Using the data below, work out how many lines contain the word "hline", then state that number without comment.

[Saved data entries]
####
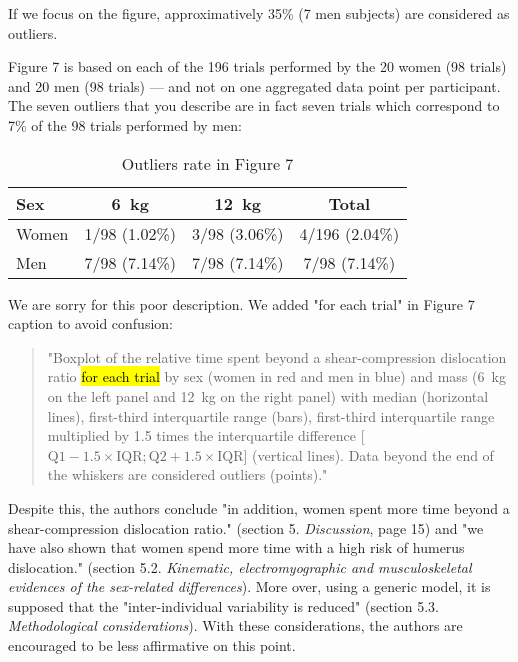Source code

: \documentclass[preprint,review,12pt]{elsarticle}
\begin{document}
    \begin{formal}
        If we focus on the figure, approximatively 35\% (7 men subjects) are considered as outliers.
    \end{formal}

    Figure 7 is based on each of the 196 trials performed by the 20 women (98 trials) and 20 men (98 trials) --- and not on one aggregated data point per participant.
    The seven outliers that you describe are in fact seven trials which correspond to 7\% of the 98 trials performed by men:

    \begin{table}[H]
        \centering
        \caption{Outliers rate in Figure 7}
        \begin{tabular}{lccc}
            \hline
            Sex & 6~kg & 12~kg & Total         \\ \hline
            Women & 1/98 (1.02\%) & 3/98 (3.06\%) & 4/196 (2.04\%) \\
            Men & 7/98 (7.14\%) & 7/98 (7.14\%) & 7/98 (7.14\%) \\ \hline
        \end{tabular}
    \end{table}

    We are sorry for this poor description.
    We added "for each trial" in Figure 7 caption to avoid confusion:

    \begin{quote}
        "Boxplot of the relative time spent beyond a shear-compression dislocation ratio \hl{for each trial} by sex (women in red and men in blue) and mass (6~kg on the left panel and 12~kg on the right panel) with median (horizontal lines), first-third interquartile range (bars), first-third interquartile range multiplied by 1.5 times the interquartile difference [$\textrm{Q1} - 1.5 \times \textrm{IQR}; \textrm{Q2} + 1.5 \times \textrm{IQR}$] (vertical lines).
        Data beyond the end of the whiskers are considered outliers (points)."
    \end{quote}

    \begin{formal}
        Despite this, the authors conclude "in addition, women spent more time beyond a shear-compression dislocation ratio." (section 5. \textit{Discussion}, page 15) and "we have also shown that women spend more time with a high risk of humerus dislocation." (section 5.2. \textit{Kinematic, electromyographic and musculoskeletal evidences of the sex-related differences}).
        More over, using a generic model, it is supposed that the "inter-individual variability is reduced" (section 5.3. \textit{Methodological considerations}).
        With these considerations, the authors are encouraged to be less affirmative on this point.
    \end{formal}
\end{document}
####
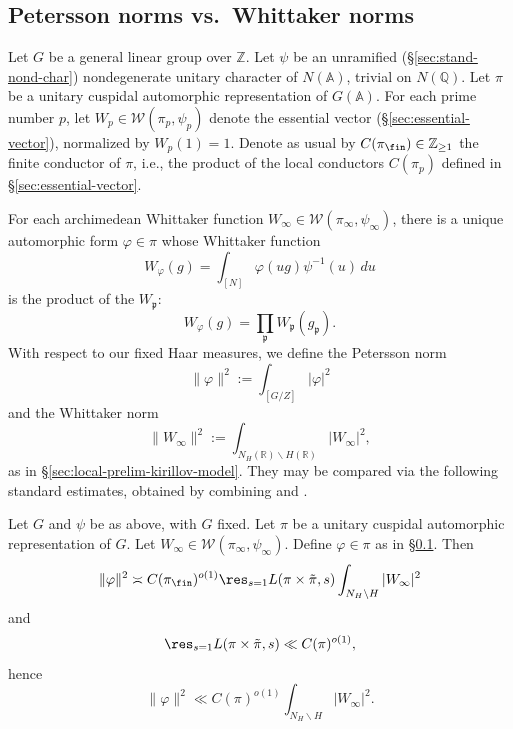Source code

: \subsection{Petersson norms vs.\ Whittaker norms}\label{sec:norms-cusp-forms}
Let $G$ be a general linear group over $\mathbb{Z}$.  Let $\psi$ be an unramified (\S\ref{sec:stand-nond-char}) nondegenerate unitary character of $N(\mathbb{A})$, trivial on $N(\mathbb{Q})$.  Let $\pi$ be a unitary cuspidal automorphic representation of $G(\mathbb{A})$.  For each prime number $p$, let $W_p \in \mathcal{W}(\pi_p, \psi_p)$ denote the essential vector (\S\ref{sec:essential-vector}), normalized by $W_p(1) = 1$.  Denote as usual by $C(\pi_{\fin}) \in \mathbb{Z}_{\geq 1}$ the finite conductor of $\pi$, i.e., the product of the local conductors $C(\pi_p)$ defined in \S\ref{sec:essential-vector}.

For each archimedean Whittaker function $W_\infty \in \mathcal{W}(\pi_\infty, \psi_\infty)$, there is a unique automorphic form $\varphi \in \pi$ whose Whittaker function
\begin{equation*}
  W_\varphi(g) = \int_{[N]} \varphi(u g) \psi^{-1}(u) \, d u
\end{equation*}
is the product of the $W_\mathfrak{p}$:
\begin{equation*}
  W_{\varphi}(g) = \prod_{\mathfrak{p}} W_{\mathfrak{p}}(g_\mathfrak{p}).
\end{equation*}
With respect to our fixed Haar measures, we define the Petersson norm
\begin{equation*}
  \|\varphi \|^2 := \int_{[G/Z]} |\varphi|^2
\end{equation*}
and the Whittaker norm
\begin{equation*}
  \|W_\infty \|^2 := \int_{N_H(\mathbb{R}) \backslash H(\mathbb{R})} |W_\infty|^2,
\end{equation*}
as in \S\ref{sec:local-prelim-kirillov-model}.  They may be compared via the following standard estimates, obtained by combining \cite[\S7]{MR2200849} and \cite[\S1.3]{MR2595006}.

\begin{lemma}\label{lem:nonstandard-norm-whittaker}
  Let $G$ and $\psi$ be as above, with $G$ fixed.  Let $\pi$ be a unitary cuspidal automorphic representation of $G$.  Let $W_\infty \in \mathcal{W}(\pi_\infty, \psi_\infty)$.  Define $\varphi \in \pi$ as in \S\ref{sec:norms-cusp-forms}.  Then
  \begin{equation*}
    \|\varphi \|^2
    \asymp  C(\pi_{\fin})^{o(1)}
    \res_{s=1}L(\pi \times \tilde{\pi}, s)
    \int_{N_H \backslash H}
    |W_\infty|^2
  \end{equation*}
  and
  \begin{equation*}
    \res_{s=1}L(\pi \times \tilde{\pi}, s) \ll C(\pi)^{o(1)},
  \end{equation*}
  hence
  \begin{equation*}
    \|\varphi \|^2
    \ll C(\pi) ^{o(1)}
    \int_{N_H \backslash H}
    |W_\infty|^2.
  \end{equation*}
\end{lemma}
####
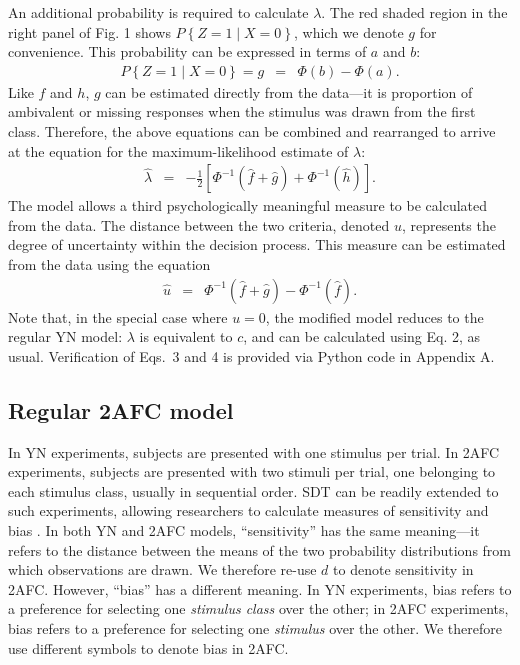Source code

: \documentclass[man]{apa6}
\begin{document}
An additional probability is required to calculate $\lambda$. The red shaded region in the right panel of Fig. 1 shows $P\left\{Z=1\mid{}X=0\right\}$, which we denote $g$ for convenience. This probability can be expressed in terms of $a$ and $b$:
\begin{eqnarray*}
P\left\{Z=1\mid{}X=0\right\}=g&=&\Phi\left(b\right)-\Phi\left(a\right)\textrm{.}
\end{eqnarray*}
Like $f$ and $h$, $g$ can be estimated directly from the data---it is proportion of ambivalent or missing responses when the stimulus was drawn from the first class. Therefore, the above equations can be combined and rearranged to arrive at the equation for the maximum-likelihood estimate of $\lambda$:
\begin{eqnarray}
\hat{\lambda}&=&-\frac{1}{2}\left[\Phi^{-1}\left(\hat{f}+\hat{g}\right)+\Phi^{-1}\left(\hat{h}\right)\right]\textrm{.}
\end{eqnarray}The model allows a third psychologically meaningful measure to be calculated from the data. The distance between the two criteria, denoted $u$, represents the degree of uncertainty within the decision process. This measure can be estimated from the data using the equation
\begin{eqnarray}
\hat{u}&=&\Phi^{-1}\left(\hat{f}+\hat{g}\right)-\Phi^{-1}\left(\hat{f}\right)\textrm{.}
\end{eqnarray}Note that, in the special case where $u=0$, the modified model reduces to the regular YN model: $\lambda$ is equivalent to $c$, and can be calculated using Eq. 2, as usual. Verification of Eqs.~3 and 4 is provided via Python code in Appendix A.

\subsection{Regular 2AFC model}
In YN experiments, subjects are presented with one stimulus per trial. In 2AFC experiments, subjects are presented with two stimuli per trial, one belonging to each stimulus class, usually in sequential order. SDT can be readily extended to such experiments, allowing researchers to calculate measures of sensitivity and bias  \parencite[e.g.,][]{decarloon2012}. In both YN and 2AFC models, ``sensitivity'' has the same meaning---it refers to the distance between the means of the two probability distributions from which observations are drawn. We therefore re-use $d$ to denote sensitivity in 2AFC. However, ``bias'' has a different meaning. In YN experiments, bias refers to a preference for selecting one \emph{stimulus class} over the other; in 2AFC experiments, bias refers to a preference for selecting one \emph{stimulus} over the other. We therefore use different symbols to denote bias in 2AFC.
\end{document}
####
SOLUTION TO THE PROBLEM >> 3